*** Begin section ***

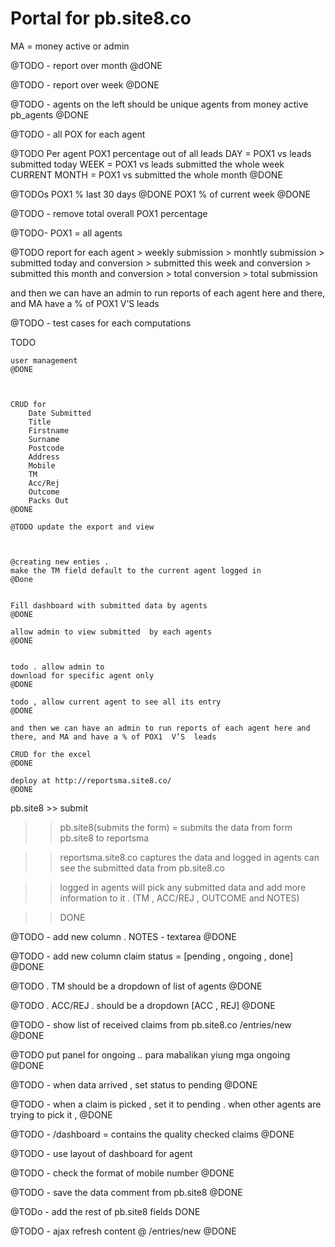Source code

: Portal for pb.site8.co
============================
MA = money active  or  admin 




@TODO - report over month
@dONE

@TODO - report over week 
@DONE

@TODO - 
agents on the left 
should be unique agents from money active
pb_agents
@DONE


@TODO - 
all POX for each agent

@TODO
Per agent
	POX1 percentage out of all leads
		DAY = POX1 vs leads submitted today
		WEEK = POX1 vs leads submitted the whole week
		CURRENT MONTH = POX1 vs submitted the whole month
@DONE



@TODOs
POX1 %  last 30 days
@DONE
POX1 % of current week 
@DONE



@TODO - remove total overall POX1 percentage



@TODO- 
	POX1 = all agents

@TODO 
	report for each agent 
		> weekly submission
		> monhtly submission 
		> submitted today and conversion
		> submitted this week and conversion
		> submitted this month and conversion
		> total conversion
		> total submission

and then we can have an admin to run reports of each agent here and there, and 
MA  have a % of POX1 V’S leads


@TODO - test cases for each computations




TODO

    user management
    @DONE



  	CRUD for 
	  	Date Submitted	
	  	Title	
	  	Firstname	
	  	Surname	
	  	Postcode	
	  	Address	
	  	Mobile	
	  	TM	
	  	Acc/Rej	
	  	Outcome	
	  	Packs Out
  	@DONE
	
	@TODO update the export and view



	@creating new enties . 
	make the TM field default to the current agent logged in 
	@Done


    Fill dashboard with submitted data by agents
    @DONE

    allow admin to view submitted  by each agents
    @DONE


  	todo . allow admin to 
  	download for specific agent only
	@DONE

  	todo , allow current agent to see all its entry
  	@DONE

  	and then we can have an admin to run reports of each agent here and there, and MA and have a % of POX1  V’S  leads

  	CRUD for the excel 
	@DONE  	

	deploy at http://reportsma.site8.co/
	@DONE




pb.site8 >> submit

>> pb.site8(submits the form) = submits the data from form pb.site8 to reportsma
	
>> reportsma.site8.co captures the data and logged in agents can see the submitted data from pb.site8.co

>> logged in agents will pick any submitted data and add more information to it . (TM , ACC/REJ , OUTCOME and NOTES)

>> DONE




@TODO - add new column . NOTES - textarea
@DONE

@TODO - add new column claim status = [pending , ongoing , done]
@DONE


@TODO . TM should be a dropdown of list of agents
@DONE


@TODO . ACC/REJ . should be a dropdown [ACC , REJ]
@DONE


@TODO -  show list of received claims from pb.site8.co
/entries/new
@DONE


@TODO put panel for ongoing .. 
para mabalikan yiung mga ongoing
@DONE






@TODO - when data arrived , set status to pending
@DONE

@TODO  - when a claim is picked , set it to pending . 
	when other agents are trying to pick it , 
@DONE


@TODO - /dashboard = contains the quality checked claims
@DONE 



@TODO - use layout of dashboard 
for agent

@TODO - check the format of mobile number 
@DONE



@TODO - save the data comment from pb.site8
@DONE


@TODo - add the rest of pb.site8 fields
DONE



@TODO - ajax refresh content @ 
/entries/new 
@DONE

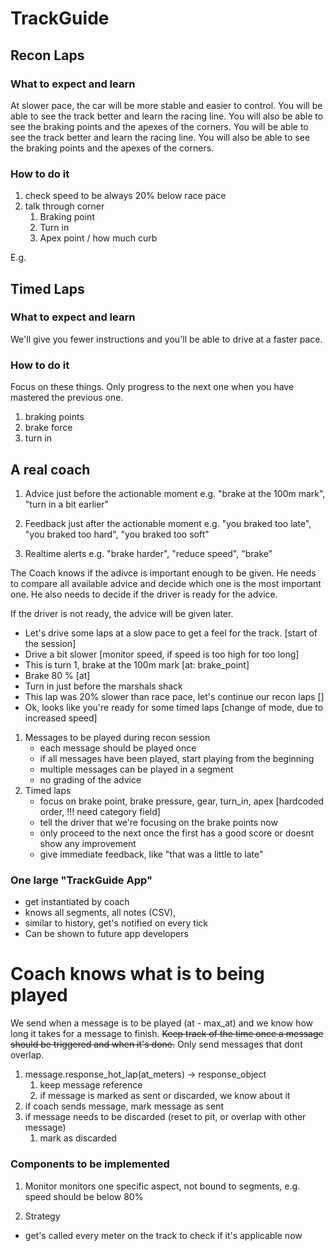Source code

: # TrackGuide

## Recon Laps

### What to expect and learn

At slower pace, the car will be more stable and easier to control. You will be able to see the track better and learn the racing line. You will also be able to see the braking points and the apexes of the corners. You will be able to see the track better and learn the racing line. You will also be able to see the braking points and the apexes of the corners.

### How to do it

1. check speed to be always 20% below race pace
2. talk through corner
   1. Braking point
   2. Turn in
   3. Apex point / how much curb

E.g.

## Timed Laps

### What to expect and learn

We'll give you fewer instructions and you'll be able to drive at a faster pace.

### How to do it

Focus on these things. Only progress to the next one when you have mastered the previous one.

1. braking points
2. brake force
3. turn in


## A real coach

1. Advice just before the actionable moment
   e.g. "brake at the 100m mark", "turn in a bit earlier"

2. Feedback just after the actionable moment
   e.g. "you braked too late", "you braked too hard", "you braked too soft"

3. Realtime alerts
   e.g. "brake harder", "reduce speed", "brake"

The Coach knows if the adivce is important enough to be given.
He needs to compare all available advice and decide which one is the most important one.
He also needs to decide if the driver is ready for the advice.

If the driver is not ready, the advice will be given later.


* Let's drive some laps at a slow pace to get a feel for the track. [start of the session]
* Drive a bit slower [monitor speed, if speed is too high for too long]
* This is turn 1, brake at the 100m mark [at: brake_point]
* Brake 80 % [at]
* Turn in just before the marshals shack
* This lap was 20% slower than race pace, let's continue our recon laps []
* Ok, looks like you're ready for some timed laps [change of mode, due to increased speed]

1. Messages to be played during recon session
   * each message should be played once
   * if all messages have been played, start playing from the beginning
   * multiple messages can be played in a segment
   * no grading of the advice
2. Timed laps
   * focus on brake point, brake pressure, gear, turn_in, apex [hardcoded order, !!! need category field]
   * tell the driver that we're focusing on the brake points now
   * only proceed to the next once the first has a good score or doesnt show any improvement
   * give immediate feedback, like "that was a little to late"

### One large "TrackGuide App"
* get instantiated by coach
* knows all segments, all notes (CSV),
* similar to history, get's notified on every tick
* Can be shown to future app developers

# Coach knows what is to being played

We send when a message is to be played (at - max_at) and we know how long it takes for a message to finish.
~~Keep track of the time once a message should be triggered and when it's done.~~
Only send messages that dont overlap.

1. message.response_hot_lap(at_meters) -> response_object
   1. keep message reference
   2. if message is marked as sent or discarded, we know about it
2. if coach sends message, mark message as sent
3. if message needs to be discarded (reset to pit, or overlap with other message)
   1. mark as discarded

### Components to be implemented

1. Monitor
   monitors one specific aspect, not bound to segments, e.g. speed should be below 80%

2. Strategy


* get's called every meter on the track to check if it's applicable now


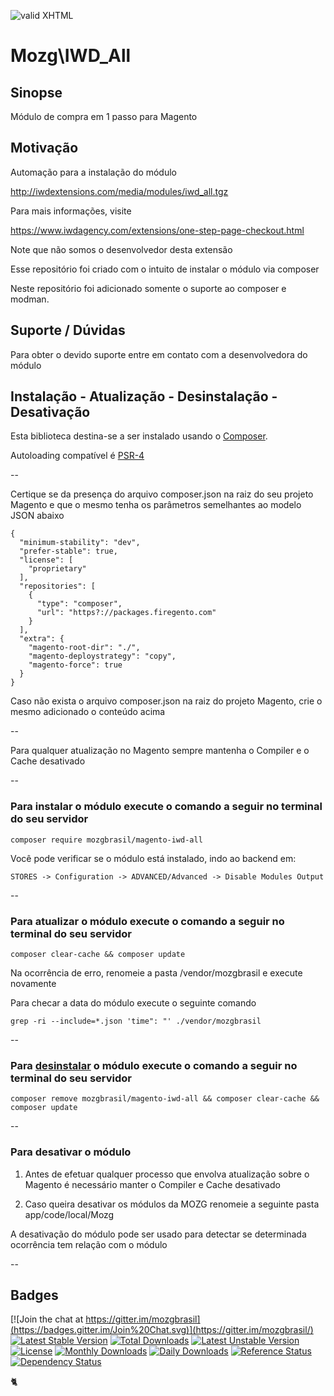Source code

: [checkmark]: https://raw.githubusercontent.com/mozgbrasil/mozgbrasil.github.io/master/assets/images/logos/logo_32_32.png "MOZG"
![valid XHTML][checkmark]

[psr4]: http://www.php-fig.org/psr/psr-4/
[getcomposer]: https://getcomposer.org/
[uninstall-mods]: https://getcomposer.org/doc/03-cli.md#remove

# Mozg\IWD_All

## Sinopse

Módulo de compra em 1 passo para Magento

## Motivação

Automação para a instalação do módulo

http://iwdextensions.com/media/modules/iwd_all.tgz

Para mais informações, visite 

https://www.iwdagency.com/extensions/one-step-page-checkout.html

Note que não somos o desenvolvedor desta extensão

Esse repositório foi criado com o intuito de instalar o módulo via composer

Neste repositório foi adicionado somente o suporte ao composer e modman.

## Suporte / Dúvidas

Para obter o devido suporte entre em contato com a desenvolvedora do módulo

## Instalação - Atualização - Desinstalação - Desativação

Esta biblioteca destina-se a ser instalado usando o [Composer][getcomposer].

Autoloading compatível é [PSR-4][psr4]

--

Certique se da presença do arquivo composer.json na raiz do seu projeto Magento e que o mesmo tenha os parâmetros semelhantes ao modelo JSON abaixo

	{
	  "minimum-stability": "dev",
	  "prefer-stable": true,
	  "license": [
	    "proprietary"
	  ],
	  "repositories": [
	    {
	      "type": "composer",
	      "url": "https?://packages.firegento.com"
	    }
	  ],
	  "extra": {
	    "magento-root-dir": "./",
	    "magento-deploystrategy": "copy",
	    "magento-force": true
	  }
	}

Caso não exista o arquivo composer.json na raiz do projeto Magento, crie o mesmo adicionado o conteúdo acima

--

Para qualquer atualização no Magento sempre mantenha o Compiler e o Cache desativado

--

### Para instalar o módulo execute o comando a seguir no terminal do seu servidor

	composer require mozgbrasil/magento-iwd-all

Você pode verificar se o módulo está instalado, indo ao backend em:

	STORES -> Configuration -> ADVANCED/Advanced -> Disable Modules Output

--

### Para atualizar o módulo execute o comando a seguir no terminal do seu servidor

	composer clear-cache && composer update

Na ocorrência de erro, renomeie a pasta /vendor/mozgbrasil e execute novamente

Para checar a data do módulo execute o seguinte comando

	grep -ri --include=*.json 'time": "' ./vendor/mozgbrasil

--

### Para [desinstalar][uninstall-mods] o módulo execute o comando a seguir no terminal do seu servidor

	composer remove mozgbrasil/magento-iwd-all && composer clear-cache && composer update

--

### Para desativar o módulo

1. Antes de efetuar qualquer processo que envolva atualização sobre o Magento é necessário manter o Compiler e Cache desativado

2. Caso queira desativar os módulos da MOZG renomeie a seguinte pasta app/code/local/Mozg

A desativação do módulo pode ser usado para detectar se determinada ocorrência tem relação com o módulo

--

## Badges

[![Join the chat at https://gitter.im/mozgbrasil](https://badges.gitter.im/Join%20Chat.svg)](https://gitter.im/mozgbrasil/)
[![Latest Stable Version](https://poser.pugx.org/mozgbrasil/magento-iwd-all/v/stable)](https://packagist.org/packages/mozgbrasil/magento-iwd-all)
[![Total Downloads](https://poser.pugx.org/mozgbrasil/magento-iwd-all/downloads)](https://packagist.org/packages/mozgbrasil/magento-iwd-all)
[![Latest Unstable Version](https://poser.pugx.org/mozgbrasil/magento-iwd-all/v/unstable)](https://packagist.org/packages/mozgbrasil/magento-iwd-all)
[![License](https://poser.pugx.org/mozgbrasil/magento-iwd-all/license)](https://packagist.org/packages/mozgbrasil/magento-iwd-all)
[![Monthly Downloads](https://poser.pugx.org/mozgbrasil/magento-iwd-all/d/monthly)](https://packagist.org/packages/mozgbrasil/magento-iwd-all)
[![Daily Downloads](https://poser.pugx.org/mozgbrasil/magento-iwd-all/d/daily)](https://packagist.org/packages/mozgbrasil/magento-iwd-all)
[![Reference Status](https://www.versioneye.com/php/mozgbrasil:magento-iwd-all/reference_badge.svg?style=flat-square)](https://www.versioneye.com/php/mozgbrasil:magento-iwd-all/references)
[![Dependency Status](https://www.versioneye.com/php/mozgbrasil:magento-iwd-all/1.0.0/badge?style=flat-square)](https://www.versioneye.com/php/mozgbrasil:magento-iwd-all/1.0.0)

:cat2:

*** End section ***

#### The task:
Could you reproduce exactly, and only, the lines from the start of the records through the line containing "all POX for each agent", leaving out the pictures?

#### Answer to this exercise:
Source code

: Portal for pb.site8.co
============================
MA = money active  or  admin 




@TODO - report over month
@dONE

@TODO - report over week 
@DONE

@TODO - 
agents on the left 
should be unique agents from money active
pb_agents
@DONE


@TODO - 
all POX for each agent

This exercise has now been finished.